Yes, there is a sane way to do this.
Preface
master
is now (if I understood correctly):
project
src
file.c
dev
is, since it did not contain commit A
:
src
file.c # with some changes
Your branches are like this:
master ( )----(A0)----(A)----(B)----(C)
\
\
dev (D1)----(D2)----(D3)----( )----(~ 30 additional commits...)
I also assume that A
differs from A0
in no way whatsoever, except project/
being inserted into all file paths ("moving your tree up" into the new project
root, as per your linked question).
Let's do it...
We do exactly what git rebase
would do internally, while fooling git
a bit, on every step, by doing our own "cherry-pick" step instead of what git
would do itself.
We use a second working directory. $WD1
is the absolute path to your original working directory, $WD2
is some other absolute path (outside of that).
First, create your helper directory as a clone of your original:
cd $WD2
git clone $WD1 dev .
Then, start a branch newdev
which will eventually be dev
rebased on A
.
cd $WD1
git checkout A
git checkout -b newdev
We get the D1
commit into newdev
without giving git
any chance to mess it up:
cd $WD2
git checkout D1
cd $WD1
rm -r project/src
cp -r $WD2/src project/
git add -A
git commit -m "`cd $WD2 ; git log -1 --format=%s`"
The situation is now:
newdev (D1')
/
/
master ( )----(A0)----(A)----(B)----(C)
\
\
dev (D1)----(D2)----(D3)----( )----(~ 30 additional commits...)
Now, repeat for D2
:
cd $WD2
git checkout D2
cd $WD1
rm -r project/src
cp -r $WD2/src project/
git add -A
git commit -m "`cd $WD2 ; git log -1 --format=%s`"
The situation is now:
newdev (D1')----(D2')
/
/
master ( )----(A0)----(A)----(B)----(C)
\
\
dev (D1)----(D2)----(D3)----( )----(~ 30 additional commits...)
Repeat until finished.
Of course, you will want to create a small shell script for those commands, which iterates through all commits D1 ... D30
.
Afterwards, a simple git rebase master
will do the rebase from A
to C
as usual.

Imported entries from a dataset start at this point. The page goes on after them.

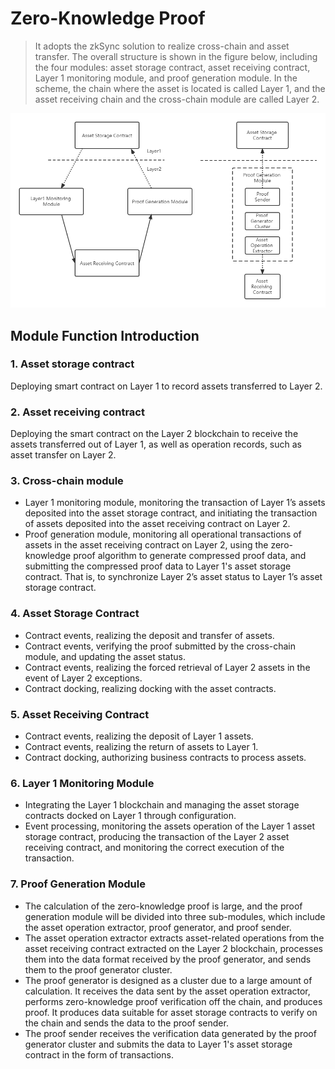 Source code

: # Zero-Knowledge Proof

> It adopts the zkSync solution to realize cross-chain and asset transfer. The overall structure is shown in the figure below, including the four modules: asset storage contract, asset receiving contract, Layer 1 monitoring module, and proof generation module. In the scheme, the chain where the asset is located is called Layer 1, and the asset receiving chain and the cross-chain module are called Layer 2.

![0知识1](../picture/en-0zs.png)

## Module Function Introduction

### 1. Asset storage contract

Deploying smart contract on Layer 1 to record assets transferred to Layer 2.

### 2. Asset receiving contract

Deploying the smart contract on the Layer 2 blockchain to receive the assets transferred out of Layer 1, as well as operation records, such as asset transfer on Layer 2.

### 3. Cross-chain module

-   Layer 1 monitoring module, monitoring the transaction of Layer 1’s assets deposited into the asset storage contract, and initiating the transaction of assets deposited into the asset receiving contract on Layer 2.
-   Proof generation module, monitoring all operational transactions of assets in the asset receiving contract on Layer 2, using the zero-knowledge proof algorithm to generate compressed proof data, and submitting the compressed proof data to Layer 1's asset storage contract. That is, to synchronize Layer 2’s asset status to Layer 1’s asset storage contract.

### 4. Asset Storage Contract

-   Contract events, realizing the deposit and transfer of assets.
-   Contract events, verifying the proof submitted by the cross-chain module, and updating the asset status.
-   Contract events, realizing the forced retrieval of Layer 2 assets in the event of Layer 2 exceptions.
-   Contract docking, realizing docking with the asset contracts.

### 5. Asset Receiving Contract

-   Contract events, realizing the deposit of Layer 1 assets.
-   Contract events, realizing the return of assets to Layer 1.
-   Contract docking, authorizing business contracts to process assets.

### 6. Layer 1 Monitoring Module

-   Integrating the Layer 1 blockchain and managing the asset storage contracts docked on Layer 1 through configuration.
-   Event processing, monitoring the assets operation of the Layer 1 asset storage contract, producing the transaction of the Layer 2 asset receiving contract, and monitoring the correct execution of the transaction.

### 7. Proof Generation Module

-   The calculation of the zero-knowledge proof is large, and the proof generation module will be divided into three sub-modules, which include the asset operation extractor, proof generator, and proof sender.
-   The asset operation extractor extracts asset-related operations from the asset receiving contract extracted on the Layer 2 blockchain, processes them into the data format received by the proof generator, and sends them to the proof generator cluster.
-   The proof generator is designed as a cluster due to a large amount of calculation. It receives the data sent by the asset operation extractor, performs zero-knowledge proof verification off the chain, and produces proof. It produces data suitable for asset storage contracts to verify on the chain and sends the data to the proof sender.
-   The proof sender receives the verification data generated by the proof generator cluster and submits the data to Layer 1's asset storage contract in the form of transactions.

Then, get rid of newdev
by changing the name around:
git checkout newdev
git branch olddev dev # just in case...
git branch -D dev
git checkout -b dev
General notes
Why the second working directory?
Note that in this particular case there might be ways to avoid the secondary working directory, by using rm -r project/src ; git checkout D1 src ; mv src project/
directly. I prefer to do it as shown above instead, just to be 100% sure everything is very clean and "visible" at all times. This way the checkout operation is cleanly separated from the modification that we apply on our own.
There is literally nothing that could go wrong this way, and the approach works with all other kinds of changes as well. For a non-trivial change, assume somebody changed every whitespace in every single source file in A
. This approach makes it trivial to rebase other branches onto this (if you can put that whitespace change into a script as well).